In my third year of teaching, I needed to have some surgery, so I scheduled the procedure for the middle of October and planned to be out of my classroom for the three days I would need to recover.
Did I absolutely need to have it right then? another teacher asked me. Couldn’t I push it to the week of the Thanksgiving break? Leaving my students with a substitute for half a week, she said, was akin to malpractice unless it was truly life-threatening.
This past week marked my fifteenth year of teaching and my third week of pandemic-induced virtual instruction. And even though my family has been pretty cautious in terms of social distancing, I began to get worried when I developed a cough. A day later I had a sore throat, and then that same evening I found myself utterly exhausted and strangely chilled.
Yesterday morning, Saturday, I knew it was time for a COVID test. I held my head back as the nurse tickled my brain with a Q-tip and then waited in my car for the results. Fifteen minutes later, my phone rang, and they asked me to come back inside – the receptionist slide a piece of paper towards me from under the plexiglass. I was negative. I wasn’t incubating a lethal virus; it must have been the combination of allergies and stress and very long hours.
I felt relieved and worried at the same time. It was great that I didn’t have it – today – but what about our impending return to face-to-face instruction? If the demands of teaching can suppress my immune system and leave me feeling weak and drained, how is my body going to mount a defense against one of the worst respiratory viruses in history?
We have come to accept that an occupational hazard of teaching is the risk that it poses to our physical and mental health: in our shitty health insurance, in the stress of unreasonable workloads and performance targets, in the risk of death-by-mass-shooter that is becoming increasingly a feature of our workplace, in our sacrificial exposure to a lethal virus at the altar of the illusion of normalcy.
And these unreasonable expectations aren’t just coming from politicians, administration, and the community; we perpetuate them ourselves. We know that the system isn’t coming to save our kids, so we try to fill in the gaps – with our time, with our money, and with our hearts.

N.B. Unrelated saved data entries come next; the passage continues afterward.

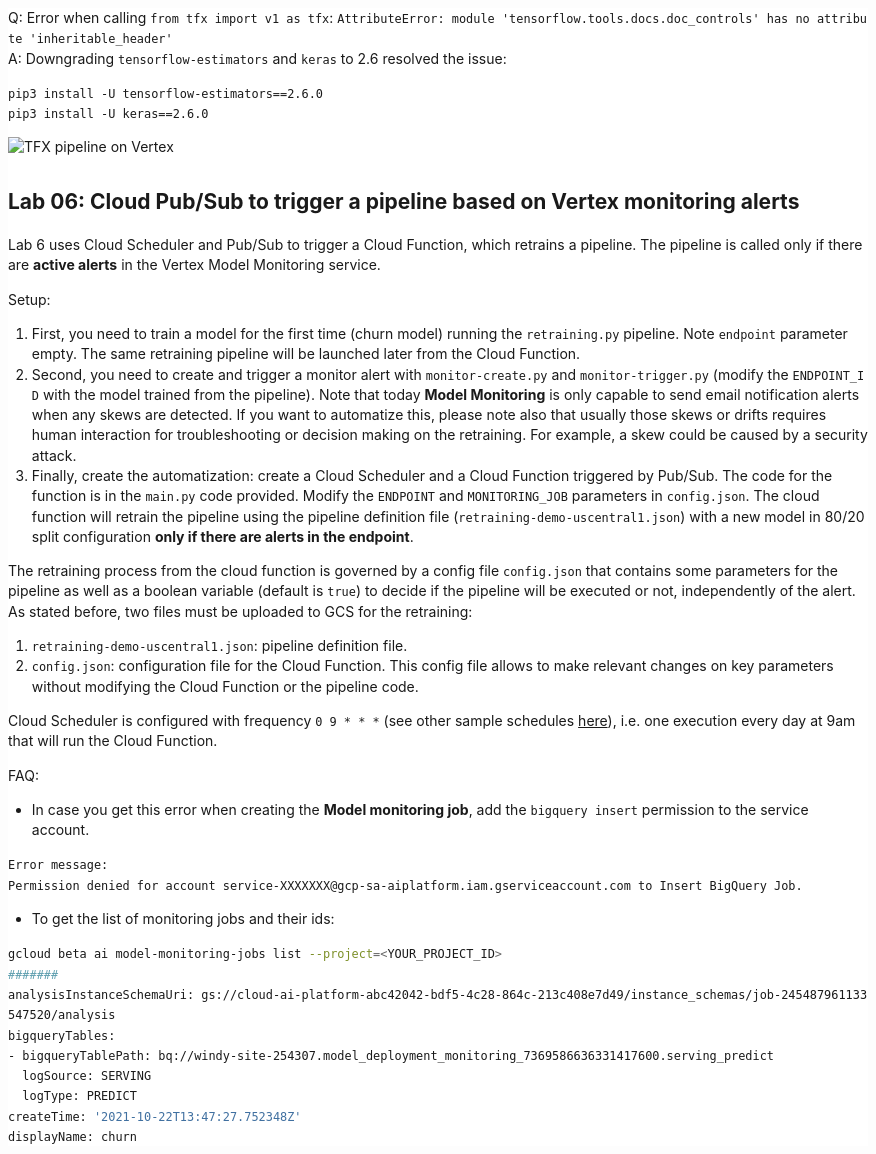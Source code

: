 Q: Error when calling `from tfx import v1 as tfx`: `AttributeError: module 'tensorflow.tools.docs.doc_controls' has no attribute 'inheritable_header'`   
A: Downgrading `tensorflow-estimators` and `keras` to 2.6 resolved the issue:
```
pip3 install -U tensorflow-estimators==2.6.0
pip3 install -U keras==2.6.0
```

<img src="05-pipeline-tfx-vertex/pipeline.png" alt="TFX pipeline on Vertex" width="300"/>


## Lab 06: Cloud Pub/Sub to trigger a pipeline based on Vertex monitoring alerts

Lab 6 uses Cloud Scheduler and Pub/Sub to trigger a Cloud Function, which retrains a pipeline. The pipeline is called only if there are **active alerts** in the Vertex Model Monitoring service.

Setup: 
1. First, you need to train a model for the first time (churn model) running the `retraining.py` pipeline. Note `endpoint` parameter empty. The same retraining pipeline will be launched later from the Cloud Function.
2. Second, you need to create and trigger a monitor alert with `monitor-create.py` and `monitor-trigger.py` (modify the `ENDPOINT_ID` with the model trained from the pipeline). Note that today **Model Monitoring** is only capable to send email notification alerts when any skews are detected. If you want to automatize this, please note also that usually those skews or drifts requires human interaction for troubleshooting or decision making on the retraining. For example, a skew could be caused by a security attack.
3. Finally, create the automatization: create a Cloud Scheduler and a Cloud Function triggered by Pub/Sub. The code for the function is in the `main.py` code provided. Modify the `ENDPOINT` and `MONITORING_JOB` parameters in `config.json`. The cloud function will retrain the pipeline using the pipeline definition file (`retraining-demo-uscentral1.json`) with a new model in 80/20 split configuration **only if there are alerts in the endpoint**.

The retraining process from the cloud function is governed by a config file `config.json` that contains some parameters for the pipeline as well as a boolean variable (default is `true`) to decide if the pipeline will be executed or not, independently of the alert.
As stated before, two files must be uploaded to GCS for the retraining:
1. `retraining-demo-uscentral1.json`: pipeline definition file.
2. `config.json`: configuration file for the Cloud Function. This config file allows to make relevant changes on key parameters without modifying the Cloud Function or the pipeline code.

Cloud Scheduler is configured with frequency `0 9 * * *` (see other sample schedules [here](https://cloud.google.com/scheduler/docs/configuring/cron-job-schedules#sample_schedules)), i.e. one execution every day at 9am that will run the Cloud Function.


FAQ:
* In case you get this error when creating the **Model monitoring job**, add the `bigquery insert` permission to the service account.
```
Error message:
Permission denied for account service-XXXXXXX@gcp-sa-aiplatform.iam.gserviceaccount.com to Insert BigQuery Job.
```
* To get the list of monitoring jobs and their ids:
```sh
gcloud beta ai model-monitoring-jobs list --project=<YOUR_PROJECT_ID>
#######
analysisInstanceSchemaUri: gs://cloud-ai-platform-abc42042-bdf5-4c28-864c-213c408e7d49/instance_schemas/job-245487961133547520/analysis
bigqueryTables:
- bigqueryTablePath: bq://windy-site-254307.model_deployment_monitoring_7369586636331417600.serving_predict
  logSource: SERVING
  logType: PREDICT
createTime: '2021-10-22T13:47:27.752348Z'
displayName: churn
```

So I was thrilled to see trending over the last couple of weeks the argument that teachers need to prioritize self-care and establish some boundaries in terms of what we are willing to give to our work.

I’m opting into this. I need to be a healthy and whole person if I’m going to serve my students well over the long-term. I spent all of yesterday grading and planning lessons (after the COVID test), but this morning, I committed to not checking my email over the entire day. My baby and I went for a walk at the botanical gardens, then I made a lunch of spaghetti and meatballs from scratch which we enjoyed as a family. I read a book while she was napping and worked on a writing project while she and her baba watched Sunday afternoon football, and then we closed out the day with a picnic with my parents.




Tomorrow I’ll get back to the grind, and I’ll love it because teaching is what I do and who I am. So I’m not going to feel guilty about living in the hours beyond my job in a way that sustains my ability to do it.